▶ [Problem to solve]: In the entries below, find each line with the word "connects" and return it.

▶ [Extracted records]:

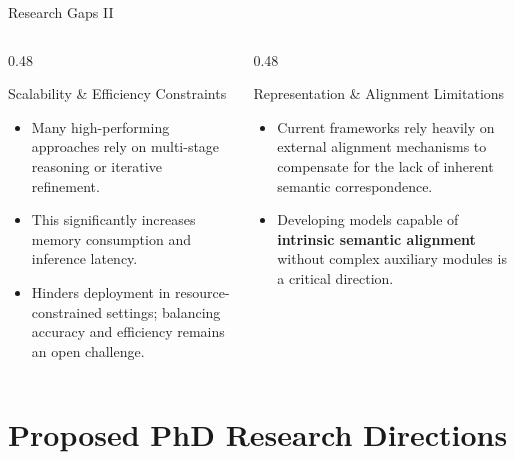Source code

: \documentclass[aspectratio=169, 10pt]{beamer}
\begin{document}
\begin{frame}{Research Gaps II}
    \begin{columns}[T]
        \begin{column}{0.48\textwidth}
            \begin{alertblock}{Scalability \& Efficiency Constraints}
                \footnotesize
                \begin{itemize}
                    \item Many high-performing approaches rely on multi-stage reasoning or iterative refinement.
                    \item This significantly increases memory consumption and inference latency.
                    \item Hinders deployment in resource-constrained settings; balancing accuracy and efficiency remains an open challenge.
                \end{itemize}
            \end{alertblock}
        \end{column}
        
        \begin{column}{0.48\textwidth}
            \begin{alertblock}{Representation \& Alignment Limitations}
                \footnotesize
                \begin{itemize}
                    \item Current frameworks rely heavily on external alignment mechanisms to compensate for the lack of inherent semantic correspondence.
                    \item Developing models capable of \textbf{intrinsic semantic alignment} without complex auxiliary modules is a critical direction.
                \end{itemize}
            \end{alertblock}
        \end{column}
    \end{columns}
\end{frame}

\section{Proposed PhD Research Directions}
\end{document}
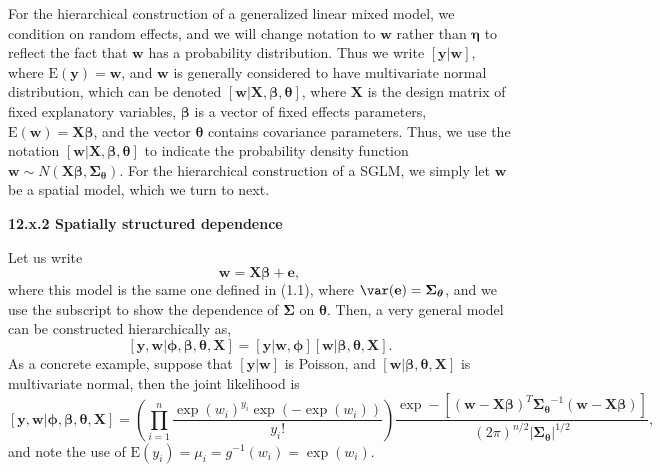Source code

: \documentclass[12pt, titlepage]{article}
\begin{document}
For the hierarchical construction of a generalized linear mixed model, we condition on random effects, and we will change notation to $\mathbf{w}$ rather than $\boldsymbol{\eta}$ to reflect the fact that $\mathbf{w}$ has a probability distribution. Thus we write $[\mathbf{y}|\mathbf{w}]$, where $\textrm{E}(\mathbf{y}) = \mathbf{w}$, and $\mathbf{w}$ is generally considered to have multivariate normal distribution, which can be denoted $[\mathbf{w}|\mathbf{X}, \boldsymbol{\beta}, \boldsymbol{\theta}]$, where $\mathbf{X}$ is the design matrix of fixed explanatory variables, $\boldsymbol{\beta}$ is a vector of fixed effects parameters, $\textrm{E}(\mathbf{w}) = \mathbf{X}\boldsymbol{\beta}$, and the vector $\boldsymbol{\theta}$ contains covariance parameters.   Thus, we use the notation $[\mathbf{w}|\mathbf{X},\boldsymbol{\beta},\boldsymbol{\theta}]$ to indicate the probability density function $\mathbf{w} \sim N(\mathbf{X}\boldsymbol{\beta},\boldsymbol{\Sigma}_{\boldsymbol{\theta}})$. For the hierarchical construction of a SGLM, we simply let $\mathbf{w}$ be a spatial model, which we turn to next.

   

{\large \flushleft \textbf{12.x.2 Spatially structured dependence}}

Let us write
$$
\mathbf{w} = \mathbf{X}\boldsymbol{\beta} + \mathbf{e},
$$
where this model is the same one defined in (1.1), where $\var(\mathbf{e}) = \boldsymbol{\Sigma}_{\boldsymbol{\theta}}$, and we use the subscript to show the dependence of $\boldsymbol{\Sigma}$ on $\boldsymbol{\theta}$. Then, a very general model can be constructed hierarchically as,
\begin{equation} \label{eq:hsglm}
[\mathbf{y},\mathbf{w}|\boldsymbol{\phi},\boldsymbol{\beta},\boldsymbol{\theta},\mathbf{X}] = [\mathbf{y}|\mathbf{w},\boldsymbol{\phi}][\mathbf{w}|\boldsymbol{\beta},\boldsymbol{\theta},\mathbf{X}].
\end{equation}
As a concrete example, suppose that $[\mathbf{y}|\mathbf{w}]$ is Poisson, and $[\mathbf{w}|\boldsymbol{\beta},\boldsymbol{\theta},\mathbf{X}]$ is multivariate normal, then the joint likelihood is
$$
[\mathbf{y},\mathbf{w}|\boldsymbol{\phi},\boldsymbol{\beta},\boldsymbol{\theta},\mathbf{X}] = \left(\prod_{i=1}^{n}\frac{\exp(w_{i})^{y_{i}}\exp(-\exp(w_i))}{y_{i}!}\right)\frac{\exp-[(\mathbf{w} - \mathbf{X}\boldsymbol{\beta})^{T}\boldsymbol{\Sigma_{\boldsymbol{\theta}}}^{-1}(\mathbf{w} - \mathbf{X}\boldsymbol{\beta})]}{(2\pi)^{n/2}|\boldsymbol{\Sigma_{\boldsymbol{\theta}}}|^{1/2}},
$$
and note the use of $\textrm{E}(y_{i}) = \mu_{i} = g^{-1}(w_{i}) = \exp(w_{i})$.
\end{document}
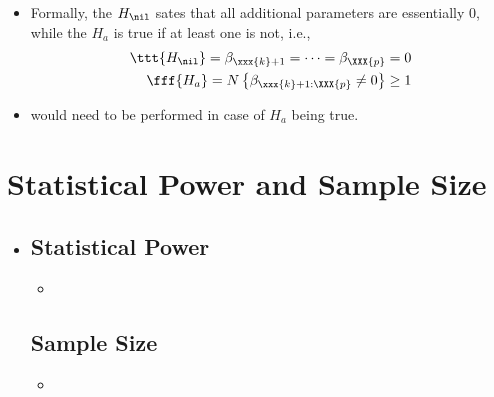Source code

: \begin{itemize}
\begin{itemize}
\begin{itemize}
        \end{itemize}
      \item Formally, the \(H_\nil\) sates that all additional parameters are essentially 0, while the \(H_a\) is true if at least one is not, i.e.,
      \begin{align*}
        \ttt{H_\nil} = \beta_{\xxx{k}+1} = \cdots = \beta_\XXX{p} = 0 \\
        \fff{H_a} = N\left\{\beta_{\xxx{k}+1:\XXX{p}} \neq 0\right\} \geq 1
      \end{align*}
      \item \hyperref[Subsection: Post Hoc Comparisons]{} would need to be performed in case of \(H_a\) being true.
  \end{itemize}
\end{itemize}

\section{Statistical Power and Sample Size}
\begin{itemize}
  \item []
  
  \subsection{Statistical Power}
  \begin{itemize}
    \item 
  \end{itemize}

  \subsection{Sample Size}
  \begin{itemize}
    \item 
  \end{itemize}
  
\end{itemize}
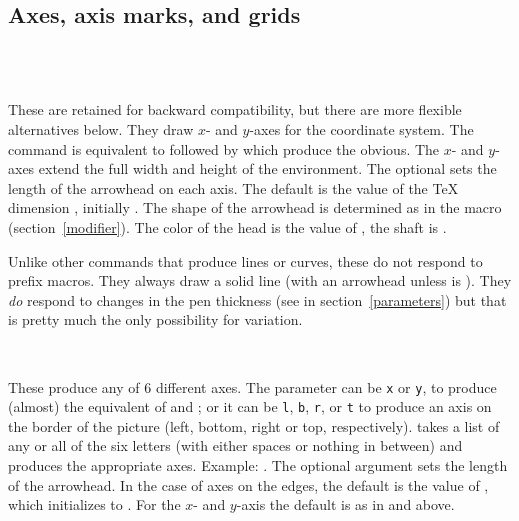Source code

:\documentclass[letterpaper]{article}
\begin{document}
\subsection{Axes, axis marks, and grids}\label{axesthings}

\begin{cd}
\\
\\
%
%
%
\end{cd}

These are retained for backward compatibility, but there are more
flexible alternatives below. They draw $x$- and  $y$-axes for the
coordinate system. The command  is equivalent to 
followed by  which produce the obvious. The $x$- and $y$-axes
extend the full width and height of the  environment. The
optional  sets the length of the arrowhead on each axis. The
default is the value of the \TeX{} dimension , initially
\dim{5pt}. The shape of the arrowhead is determined as in the 
macro (section~\ref{modifier}). The color of the head is the value of
, the shaft is .

Unlike other commands that produce lines or curves, these do not respond
to prefix macros. They always draw a solid line (with an arrowhead
unless  is \dim{0pt}). They \emph{do} respond to changes
in the pen thickness (see  in section~\ref{parameters}) but
that is pretty much the only possibility for variation.

\begin{cd}
\\
%
%
%
\end{cd}

These produce any of 6 different axes. The parameter  can
be \texttt{x} or \texttt{y}, to produce (almost) the equivalent of
 and ; or it can be \texttt{l}, \texttt{b},
\texttt{r}, or \texttt{t} to produce an axis on the border of the
picture (left, bottom, right or top, respectively).  takes a
list of any or all of the six letters (with either spaces or nothing in
between) and produces the appropriate axes. Example:
. The optional argument sets the length of the
arrowhead. In the case of axes on the edges, the default is the value of
, which \mfp{} initializes to \dim{0pt}. For the $x$-
and $y$-axis the default is  as in  and
 above.
\end{document}
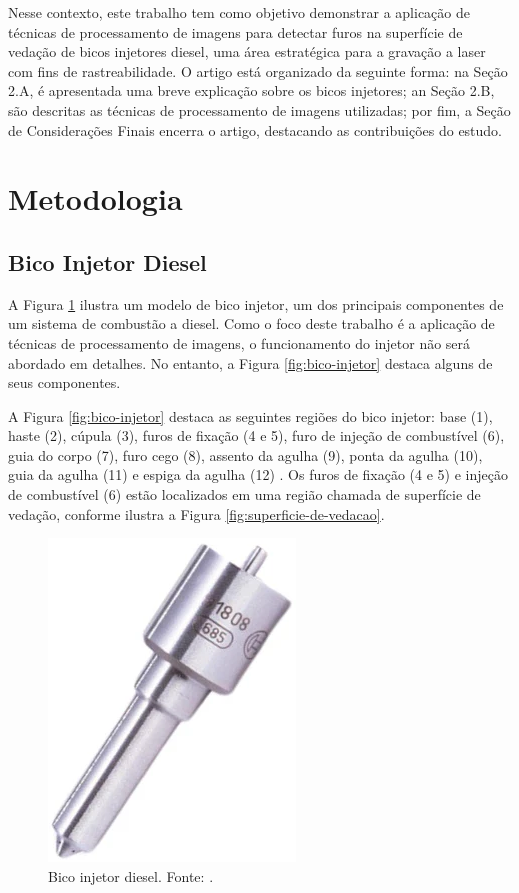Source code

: \documentclass[conference]{IEEEtran}
\begin{document}
Nesse contexto, este trabalho tem como objetivo demonstrar a aplicação de técnicas de processamento de imagens para detectar furos na superfície de vedação de bicos injetores diesel, uma área estratégica para a gravação a laser com fins de rastreabilidade. O artigo está organizado da seguinte forma: na Seção 2.A, é apresentada uma breve explicação sobre os bicos injetores; an Seção 2.B, são descritas as técnicas de processamento de imagens utilizadas; por fim, a Seção de Considerações Finais encerra o artigo, destacando as contribuições do estudo.

\section{Metodologia}
\subsection{Bico Injetor Diesel}

A Figura \ref{fig:bico-injetor-real} ilustra um modelo de bico injetor, um dos principais componentes de um sistema de combustão a diesel. Como o foco deste trabalho é a aplicação de técnicas de processamento de imagens, o funcionamento do injetor não será abordado em detalhes. No entanto, a Figura \ref{fig:bico-injetor} destaca alguns de seus componentes.

A Figura \ref{fig:bico-injetor} destaca as seguintes regiões do bico injetor: base (1), haste (2), cúpula (3), furos de fixação (4 e 5), furo de injeção de combustível (6), guia do corpo (7), furo cego (8), assento da agulha (9), ponta da agulha (10), guia da agulha (11) e espiga da agulha (12) \cite{Girotto2023}. Os furos de fixação (4 e 5) e injeção de combustível (6) estão localizados em uma região chamada de superfície de vedação, conforme ilustra a Figura \ref{fig:superficie-de-vedacao}.

\begin{figure}[t]
 	\centering
 	\includegraphics[scale=0.5]{Images/bico-injetor-real.png}
 	\caption{Bico injetor diesel. Fonte: \cite{karhub}.}
 	\label{fig:bico-injetor-real}
\end{figure}
 
\end{document}

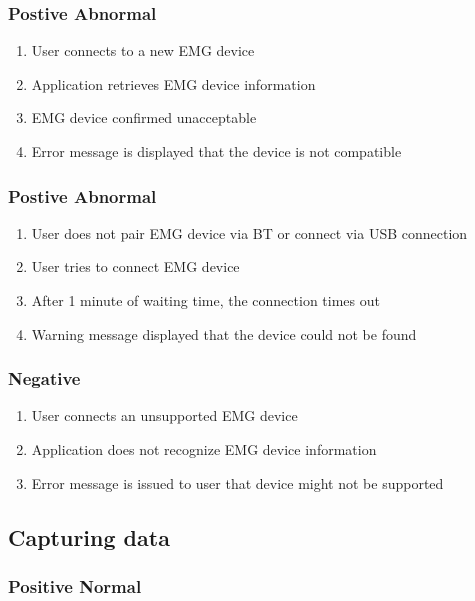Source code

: \documentclass[12pt,a4paper]{article}
\begin{document}
\subsubsection{Postive Abnormal}

\begin{enumerate}
	\item User connects to a new EMG device
	\item Application retrieves EMG device information
	\item EMG device confirmed unacceptable
	\item Error message is displayed that the device is not compatible 
\end{enumerate}

\subsubsection{Postive Abnormal}

\begin{enumerate}
	\item User does not pair EMG device via BT or connect via USB connection
	\item User tries to connect EMG device
	\item After 1 minute of waiting time, the connection times out
	\item Warning message displayed that the device could not be found
\end{enumerate}

\subsubsection{Negative}

\begin{enumerate}
	\item User connects an unsupported EMG device
	\item Application does not recognize EMG device information
	\item Error message is issued to user that device might not be supported
\end{enumerate}

\subsection{Capturing data}

\subsubsection{Positive Normal}
\end{document}
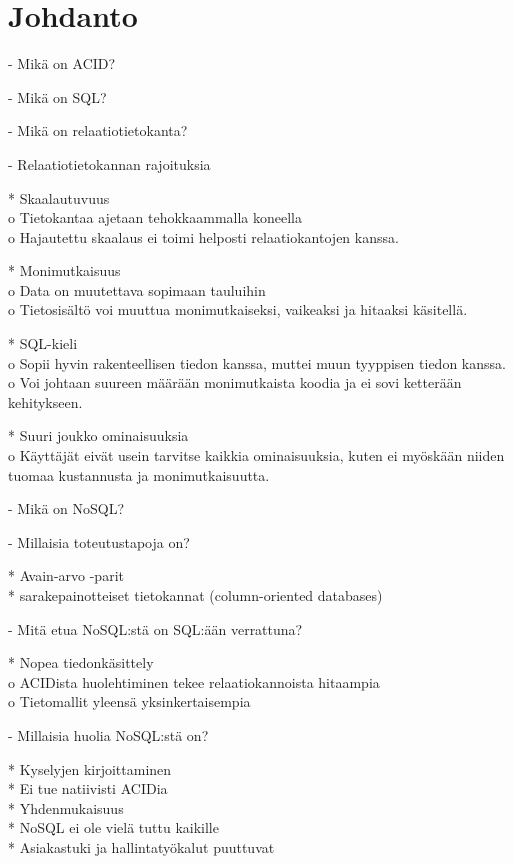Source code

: \section{Johdanto}

- Mikä on ACID?

- Mikä on SQL?

- Mikä on relaatiotietokanta?

- Relaatiotietokannan rajoituksia

* Skaalautuvuus\\
o Tietokantaa ajetaan tehokkaammalla koneella\\
o Hajautettu skaalaus ei toimi helposti relaatiokantojen kanssa.

* Monimutkaisuus\\
o Data on muutettava sopimaan tauluihin\\
o Tietosisältö voi muuttua monimutkaiseksi, vaikeaksi ja hitaaksi käsitellä.

* SQL-kieli\\
o Sopii hyvin rakenteellisen tiedon kanssa, muttei muun tyyppisen tiedon kanssa.\\
o Voi johtaan suureen määrään monimutkaista koodia ja ei sovi ketterään kehitykseen.

* Suuri joukko ominaisuuksia\\
o Käyttäjät eivät usein tarvitse kaikkia ominaisuuksia, kuten ei myöskään niiden tuomaa kustannusta ja monimutkaisuutta.

- Mikä on NoSQL?

- Millaisia toteutustapoja on?

* Avain-arvo -parit\\
* sarakepainotteiset tietokannat (column-oriented databases)

- Mitä etua NoSQL:stä on SQL:ään verrattuna?

* Nopea tiedonkäsittely\\
o ACIDista huolehtiminen tekee relaatiokannoista hitaampia\\
o Tietomallit yleensä yksinkertaisempia

- Millaisia huolia NoSQL:stä on?

* Kyselyjen kirjoittaminen\\
* Ei tue natiivisti ACIDia\\
* Yhdenmukaisuus\\
* NoSQL ei ole vielä tuttu kaikille\\
* Asiakastuki ja hallintatyökalut puuttuvat
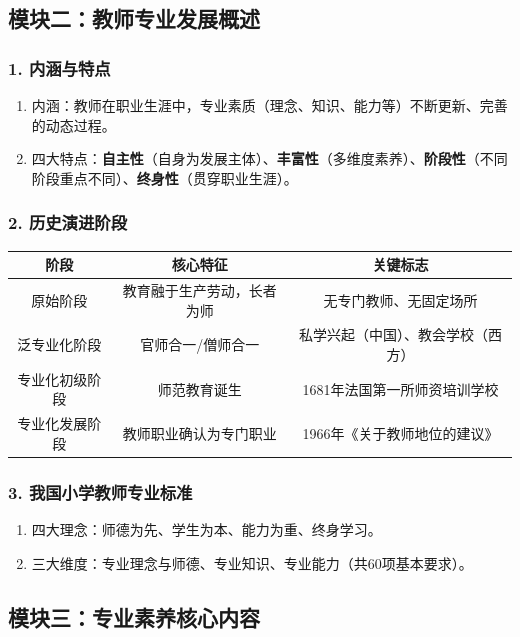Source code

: \documentclass[12pt,a4paper]{article}
\begin{document}
\subsection{模块二：教师专业发展概述}
\subsubsection{1. 内涵与特点}
\begin{enumerate}[label=1.,itemsep=0.3ex]
\item 内涵：教师在职业生涯中，专业素质（理念、知识、能力等）不断更新、完善的动态过程。
\item 四大特点：\textbf{自主性}（自身为发展主体）、\textbf{丰富性}（多维度素养）、\textbf{阶段性}（不同阶段重点不同）、\textbf{终身性}（贯穿职业生涯）。
\end{enumerate}

\subsubsection{2. 历史演进阶段}
\begin{longtable}{|c|c|c|}
\hline
\textbf{阶段} & \textbf{核心特征} & \textbf{关键标志} \\
\hline
原始阶段 & 教育融于生产劳动，长者为师 & 无专门教师、无固定场所 \\
\hline
泛专业化阶段 & 官师合一/僧师合一 & 私学兴起（中国）、教会学校（西方） \\
\hline
专业化初级阶段 & 师范教育诞生 & 1681年法国第一所师资培训学校 \\
\hline
专业化发展阶段 & 教师职业确认为专门职业 & 1966年《关于教师地位的建议》 \\
\hline
\end{longtable}

\subsubsection{3. 我国小学教师专业标准}
\begin{enumerate}[label=•,itemsep=0.5ex]
\item 四大理念：师德为先、学生为本、能力为重、终身学习。
\item 三大维度：专业理念与师德、专业知识、专业能力（共60项基本要求）。
\end{enumerate}

\subsection{模块三：专业素养核心内容}
\end{document}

▶ [Problem solution]:
	\item User connects to a new EMG device
	\item User connects an unsupported EMG device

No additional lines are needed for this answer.